Il-2(high) Tissue-Resident T Cells in the Human Liver: Sentinels for Hepatotropic Infection

Pallett et al., J Exp Med (2017) - PMID: 28526759

Product(s) used in this publication:  MHC Multimers


The liver provides a tolerogenic immune niche exploited by several highly prevalent pathogens as well as by primary and metastatic tumors. We have sampled healthy and hepatitis B virus (HBV)-infected human livers to probe for a subset of T cells specialized to overcome local constraints and mediate immunity. We characterize a population of T-betloEomesloBlimp-1hiHobitlo T cells found within the intrahepatic but not the circulating memory CD8 T cell pool expressing liver-homing/retention markers (CD69+CD103+ CXCR6+CXCR3+).
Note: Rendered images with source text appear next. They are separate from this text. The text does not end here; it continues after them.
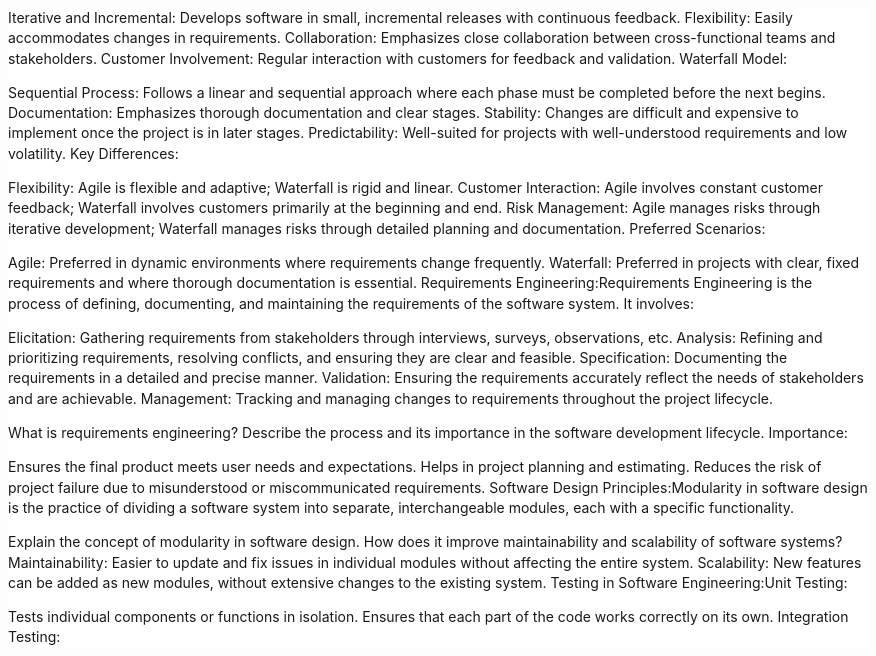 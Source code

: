 Iterative and Incremental: Develops software in small, incremental releases with continuous feedback.
Flexibility: Easily accommodates changes in requirements.
Collaboration: Emphasizes close collaboration between cross-functional teams and stakeholders.
Customer Involvement: Regular interaction with customers for feedback and validation.
Waterfall Model:

Sequential Process: Follows a linear and sequential approach where each phase must be completed before the next begins.
Documentation: Emphasizes thorough documentation and clear stages.
Stability: Changes are difficult and expensive to implement once the project is in later stages.
Predictability: Well-suited for projects with well-understood requirements and low volatility.
Key Differences:

Flexibility: Agile is flexible and adaptive; Waterfall is rigid and linear.
Customer Interaction: Agile involves constant customer feedback; Waterfall involves customers primarily at the beginning and end.
Risk Management: Agile manages risks through iterative development; Waterfall manages risks through detailed planning and documentation.
Preferred Scenarios:

Agile: Preferred in dynamic environments where requirements change frequently.
Waterfall: Preferred in projects with clear, fixed requirements and where thorough documentation is essential.
Requirements Engineering:Requirements Engineering is the process of defining, documenting, and maintaining the requirements of the software system. It involves:

Elicitation: Gathering requirements from stakeholders through interviews, surveys, observations, etc.
Analysis: Refining and prioritizing requirements, resolving conflicts, and ensuring they are clear and feasible.
Specification: Documenting the requirements in a detailed and precise manner.
Validation: Ensuring the requirements accurately reflect the needs of stakeholders and are achievable.
Management: Tracking and managing changes to requirements throughout the project lifecycle.

What is requirements engineering? Describe the process and its importance in the software development lifecycle.
Importance:

Ensures the final product meets user needs and expectations.
Helps in project planning and estimating.
Reduces the risk of project failure due to misunderstood or miscommunicated requirements.
Software Design Principles:Modularity in software design is the practice of dividing a software system into separate, interchangeable modules, each with a specific functionality.

Explain the concept of modularity in software design. How does it improve maintainability and scalability of software systems?
Maintainability: Easier to update and fix issues in individual modules without affecting the entire system.
Scalability: New features can be added as new modules, without extensive changes to the existing system.
Testing in Software Engineering:Unit Testing:

Tests individual components or functions in isolation.
Ensures that each part of the code works correctly on its own.
Integration Testing:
These tissue-resident memory T cells (TRM) are preferentially expanded in patients with partial immune control of HBV infection and can remain in the liver after the resolution of infection, including compartmentalized responses against epitopes within all major HBV proteins. Sequential IL-15 or antigen exposure followed by TGFβ induces liver-adapted TRM, including their signature high expression of exhaustion markers PD-1 and CD39. We suggest that these inhibitory molecules, together with paradoxically robust, rapid, cell-autonomous IL-2 and IFNγ production, equip liver CD8 TRM to survive while exerting local noncytolytic hepatic immunosurveillance.